Die Bevölkerung des Kantons Tessin wird im schweizweiten Vergleich am ältesten – und so werden auch die Politikerinnen und Politiker immer älter. Einer von ihnen ist Piero Früh. Mit seinen 91 Jahren ist er der älteste Neugewählte im Gemeindeparlament einer Luganeser Agglomerationsgemeinde.
Piero Früh wohnt alleine. Seine Frau ist vor vier Jahren verstorben. Das passiere, wenn man so alt sei, sagt er. Der 91-Jährige sitzt sehr gerade auf der Sofakante. Er sei so rüstig, weil er so viel zu Fuss gehe. «Ich bin letzten Sonntag den Monte Bar hochgewandert. Ich versuche, körperlich und geistig wach zu bleiben.»
Aktuell organisiert er eine Diskussionsrunde für den Rotary Club. Das Thema: die künstliche Intelligenz. Der gelernte Bauingenieur fragt sich, was passiert, wenn die künstliche Intelligenz immer stärker und die Zivilgesellschaft immer schwächer wird.
Kampf gegen politisches Desinteresse
Auch im Tessin geht die Wahlbeteiligung zurück, das politische Interesse wird kleiner. Dagegen will er ankämpfen. Darum hat der frühere Tessiner FDP-Grossrat und Gemeinderat entschieden, nach 30 Jahren politischer Abstinenz wieder aktiv zu werden.
Man kann sich doch nicht unters Dach stellen, wenn es regnet, und nicht dafür sorgen, dass das Dach dicht bleibt.
«Ich wollte damit zeigen: ‹Guckt mal, ich weiss, die Politik ist nicht immer ein lustiges Geschäft. Aber es braucht sie, damit wir einen gut funktionierenden Staat haben›. Man kann sich doch nicht unters Dach stellen, wenn es regnet und nicht dafür sorgen, dass das Dach dicht bleibt», sagt Früh. Seine Stimme klingt kein bisschen brüchig.
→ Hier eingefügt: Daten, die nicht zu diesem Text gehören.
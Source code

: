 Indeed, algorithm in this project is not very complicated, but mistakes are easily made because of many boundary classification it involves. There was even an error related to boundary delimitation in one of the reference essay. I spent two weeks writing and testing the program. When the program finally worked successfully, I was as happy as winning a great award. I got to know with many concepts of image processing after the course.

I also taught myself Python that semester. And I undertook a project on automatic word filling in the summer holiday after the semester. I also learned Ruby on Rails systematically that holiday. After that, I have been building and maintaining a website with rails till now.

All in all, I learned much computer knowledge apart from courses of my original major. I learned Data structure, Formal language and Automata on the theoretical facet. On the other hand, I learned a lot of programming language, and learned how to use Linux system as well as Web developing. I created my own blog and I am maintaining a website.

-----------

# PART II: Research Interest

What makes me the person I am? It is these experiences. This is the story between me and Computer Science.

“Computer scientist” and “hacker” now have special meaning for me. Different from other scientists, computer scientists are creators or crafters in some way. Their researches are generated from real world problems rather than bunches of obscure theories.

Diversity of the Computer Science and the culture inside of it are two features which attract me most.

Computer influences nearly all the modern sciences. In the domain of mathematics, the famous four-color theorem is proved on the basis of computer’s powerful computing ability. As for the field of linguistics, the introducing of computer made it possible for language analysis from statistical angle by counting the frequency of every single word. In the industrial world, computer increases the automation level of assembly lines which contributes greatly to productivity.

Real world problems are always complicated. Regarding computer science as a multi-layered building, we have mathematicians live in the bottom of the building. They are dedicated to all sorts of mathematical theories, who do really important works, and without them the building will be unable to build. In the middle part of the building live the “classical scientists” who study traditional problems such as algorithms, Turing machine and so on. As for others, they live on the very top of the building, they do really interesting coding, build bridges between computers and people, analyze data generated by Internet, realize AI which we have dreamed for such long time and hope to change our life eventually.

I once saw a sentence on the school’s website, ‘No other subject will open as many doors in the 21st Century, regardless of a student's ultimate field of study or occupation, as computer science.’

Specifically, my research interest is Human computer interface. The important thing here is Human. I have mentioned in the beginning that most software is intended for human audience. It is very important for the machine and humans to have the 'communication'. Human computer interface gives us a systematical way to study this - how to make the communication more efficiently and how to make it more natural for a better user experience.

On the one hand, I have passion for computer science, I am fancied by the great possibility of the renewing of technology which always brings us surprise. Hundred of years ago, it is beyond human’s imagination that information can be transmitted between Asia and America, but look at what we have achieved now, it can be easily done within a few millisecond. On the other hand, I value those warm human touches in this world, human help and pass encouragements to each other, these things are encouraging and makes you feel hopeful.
«Wenn es dem Staat gut geht, geht es uns allen gut», sagt Piero Früh. Er hat sein Leben lang für die Liberalen politisiert. Er gehört weder dem radikalen noch dem wirtschaftsliberalen Flügel der Tessiner FDP an; er sucht die Mitte, das Gleichgewicht.
«Die Lösungen fehlen»
So erstaunt es nicht, wenn er sagt, er habe letzte Nacht daran herumstudiert, einen Verein zu gründen, um den demokratischen Dialog zu fördern. «Früher haben die Parteispitzen zusammen nach Lösungen gesucht. Heute passiert das nicht mehr. Das ist sehr schade. Es wird mehr gestritten, jeder will gewinnen. Es ist schwierig, die Lösungen fehlen.»
Als neues Mitglied des Gemeindeparlaments von Massagno will Früh den Dialog fördern. Dafür will der 91-Jährige viel im Dorf unterwegs sein. Die Energie dafür hat er zweifellos. Mit einem verschmitzten Lächeln steigt der Bauingenieur behände die steile und schmale Treppe zur Dachterrasse hinauf. Sie gibt den Blick frei auf die umliegenden Dächer, den See, die Berge.
«Ich gehe nicht in die Kirche. Ich treffe die Menschen auf den Plätzen. Und ich gehe natürlich auch in die Grotti. Ich bin gerne unter den Menschen», sagt Früh. Die Menschen kennen ihn. Darum haben sie ihn gewählt, trotz seines hohen Alters.